As sociedades autocráticas – governadas por déspotas, onde um pequeno grupo de pessoas detinha todo o poder – tendiam a ter uma arquitetura que refletia sua forma de governo, com grandes palácios chiques e elaborados cemitérios para os ricos e poderosos. Os governantes despóticos servem de outdoors para seus regimes, muitas vezes marcados por monumentos engrandecedores e personalizados. Monte Albán, no entanto, é caracterizada por edifícios públicos não residenciais, templos e grandes praças compartilhadas relativamente abertas. Dada a longevidade do site, o número de monumentos relacionados aos governantes é pequeno.

Embora a defesa tenha sido um fator chave na fundação e localização do Monte Albán, não há indicação de que os primeiros ocupantes tenham sido coagidos a se mudar para esse local denso no topo da colina, onde suas perspectivas agrícolas eram um pouco arriscadas, esforços interpessoais eram necessários para sustentar suas residências e o assentamento residencial estava densamente lotado. No entanto, as medidas de saúde indicam que os habitantes de Monte Albán estavam geralmente em melhor situação do que os moradores de outras cidades pré-hispânicas, e as instituições estabelecidas em Monte Albán contribuíram para o seu bem-estar, atraindo pessoas de longe, apesar desses desafios.

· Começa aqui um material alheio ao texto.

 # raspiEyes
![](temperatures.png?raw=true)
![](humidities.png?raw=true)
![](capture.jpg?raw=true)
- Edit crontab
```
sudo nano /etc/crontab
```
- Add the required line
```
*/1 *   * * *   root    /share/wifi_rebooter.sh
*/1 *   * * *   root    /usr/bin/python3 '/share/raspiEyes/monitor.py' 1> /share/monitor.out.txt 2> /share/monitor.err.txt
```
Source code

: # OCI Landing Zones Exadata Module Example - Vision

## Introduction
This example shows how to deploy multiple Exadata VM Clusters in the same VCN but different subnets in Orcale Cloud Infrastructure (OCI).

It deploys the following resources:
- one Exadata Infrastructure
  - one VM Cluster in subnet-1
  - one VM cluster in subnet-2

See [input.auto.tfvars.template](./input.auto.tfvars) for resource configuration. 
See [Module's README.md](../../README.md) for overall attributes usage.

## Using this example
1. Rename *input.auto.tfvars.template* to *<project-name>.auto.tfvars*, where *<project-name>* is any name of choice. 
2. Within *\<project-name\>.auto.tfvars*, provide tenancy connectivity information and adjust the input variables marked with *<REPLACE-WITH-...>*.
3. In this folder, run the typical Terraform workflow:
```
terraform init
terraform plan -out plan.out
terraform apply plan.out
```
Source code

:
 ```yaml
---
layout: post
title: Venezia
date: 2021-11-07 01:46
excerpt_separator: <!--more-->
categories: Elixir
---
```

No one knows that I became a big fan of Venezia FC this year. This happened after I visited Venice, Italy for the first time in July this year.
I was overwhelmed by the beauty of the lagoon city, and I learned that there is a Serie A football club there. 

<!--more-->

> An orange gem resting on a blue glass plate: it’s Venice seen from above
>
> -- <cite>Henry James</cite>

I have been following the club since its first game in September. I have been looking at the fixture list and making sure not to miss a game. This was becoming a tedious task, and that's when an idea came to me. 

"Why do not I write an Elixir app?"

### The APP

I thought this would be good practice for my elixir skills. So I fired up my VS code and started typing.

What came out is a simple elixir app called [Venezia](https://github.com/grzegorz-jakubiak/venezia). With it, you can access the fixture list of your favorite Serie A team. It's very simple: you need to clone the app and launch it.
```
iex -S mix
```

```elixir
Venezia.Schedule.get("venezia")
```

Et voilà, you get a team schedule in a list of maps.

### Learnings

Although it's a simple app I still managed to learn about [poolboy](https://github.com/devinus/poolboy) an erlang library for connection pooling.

Como as pessoas provavelmente não foram forçadas a vir para Monte Albán, e não vieram para as terras produtivas, isso deixa a pergunta: por que Monte Albán cresceu tão rapidamente e permaneceu grande e importante por tanto tempo?

Concordância geral

“Achamos que temos uma estrutura que se baseia mais na cooperação”, afirmou Nicholas. Com base no trabalho de outros estudiosos como Margaret Levi e Richard Blanton, Feinman levantou a hipótese de que “é uma espécie de relação mútua entre pessoas que têm poder e pessoas que não têm. Neste caso, os poderosos podem ter coordenado a defesa, ajudado a organizar a troca de itens no mercado e realizado atividades rituais que aumentavam a solidariedade da comunidade. Por outro lado, a maior parte da população da cidade produzia alimentos e outros bens que sustentavam o assentamento e, por meio de impostos, apoiavam a governança. Foi um processo colaborativo que contou com a concordância geral.”

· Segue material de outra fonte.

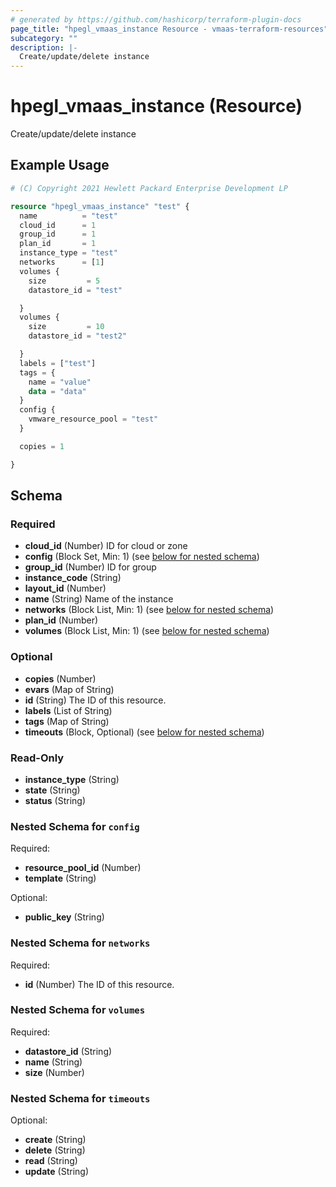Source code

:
 ```yaml
---
# generated by https://github.com/hashicorp/terraform-plugin-docs
page_title: "hpegl_vmaas_instance Resource - vmaas-terraform-resources"
subcategory: ""
description: |-
  Create/update/delete instance
---
```


# hpegl_vmaas_instance (Resource)

Create/update/delete instance

## Example Usage

```terraform
# (C) Copyright 2021 Hewlett Packard Enterprise Development LP

resource "hpegl_vmaas_instance" "test" {
  name          = "test"
  cloud_id      = 1
  group_id      = 1
  plan_id       = 1
  instance_type = "test"
  networks      = [1]
  volumes {
    size         = 5
    datastore_id = "test"

  }
  volumes {
    size         = 10
    datastore_id = "test2"

  }
  labels = ["test"]
  tags = {
    name = "value"
    data = "data"
  }
  config {
    vmware_resource_pool = "test"
  }

  copies = 1

}
```

<!-- schema generated by tfplugindocs -->
## Schema

### Required

- **cloud_id** (Number) ID for cloud or zone
- **config** (Block Set, Min: 1) (see [below for nested schema](#nestedblock--config))
- **group_id** (Number) ID for group
- **instance_code** (String)
- **layout_id** (Number)
- **name** (String) Name of the instance
- **networks** (Block List, Min: 1) (see [below for nested schema](#nestedblock--networks))
- **plan_id** (Number)
- **volumes** (Block List, Min: 1) (see [below for nested schema](#nestedblock--volumes))

### Optional

- **copies** (Number)
- **evars** (Map of String)
- **id** (String) The ID of this resource.
- **labels** (List of String)
- **tags** (Map of String)
- **timeouts** (Block, Optional) (see [below for nested schema](#nestedblock--timeouts))

### Read-Only

- **instance_type** (String)
- **state** (String)
- **status** (String)

<a id="nestedblock--config"></a>
### Nested Schema for `config`

Required:

- **resource_pool_id** (Number)
- **template** (String)

Optional:

- **public_key** (String)


<a id="nestedblock--networks"></a>
### Nested Schema for `networks`

Required:

- **id** (Number) The ID of this resource.


<a id="nestedblock--volumes"></a>
### Nested Schema for `volumes`

Required:

- **datastore_id** (String)
- **name** (String)
- **size** (Number)


<a id="nestedblock--timeouts"></a>
### Nested Schema for `timeouts`

Optional:

- **create** (String)
- **delete** (String)
- **read** (String)
- **update** (String)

Segundo Feinman, a arquitetura da cidade pode conter pistas sobre essa relação de cooperação entre as classes que levaram as pessoas a Monte Albán. “Desde a fundação do local, havia uma grande praça principal onde as pessoas podiam se reunir e expressar sua voz, pelo menos às vezes. As pessoas podem ter sido incentivadas a se mudar para lá por defesa e oportunidade econômica”, disse ele. “Mas, por outro lado, para sustentar e apoiar essas novas instituições, os agricultores provavelmente tiveram de ceder parte de seu excedente. Então, é uma espécie de dar e receber.”

Embora Feinman e Nicholas observem que esse estudo é apenas um caso, sobre uma cidade, ele traz algumas lições para nós hoje. “Monte Albán foi uma cidade onde um novo contrato social foi escrito em sua fundação. Era um pouco mais equitativo e menos centrado na elite do que o que havia antes”, disse Feinman. “E com seu governo coletivo e relativamente equitativo, durou mais de um milênio. No entanto, quando entrou em colapso, a população da cidade diminuiu drasticamente e muitas de suas instituições se dissolveram, inaugurando um período de governo mais autocrático.”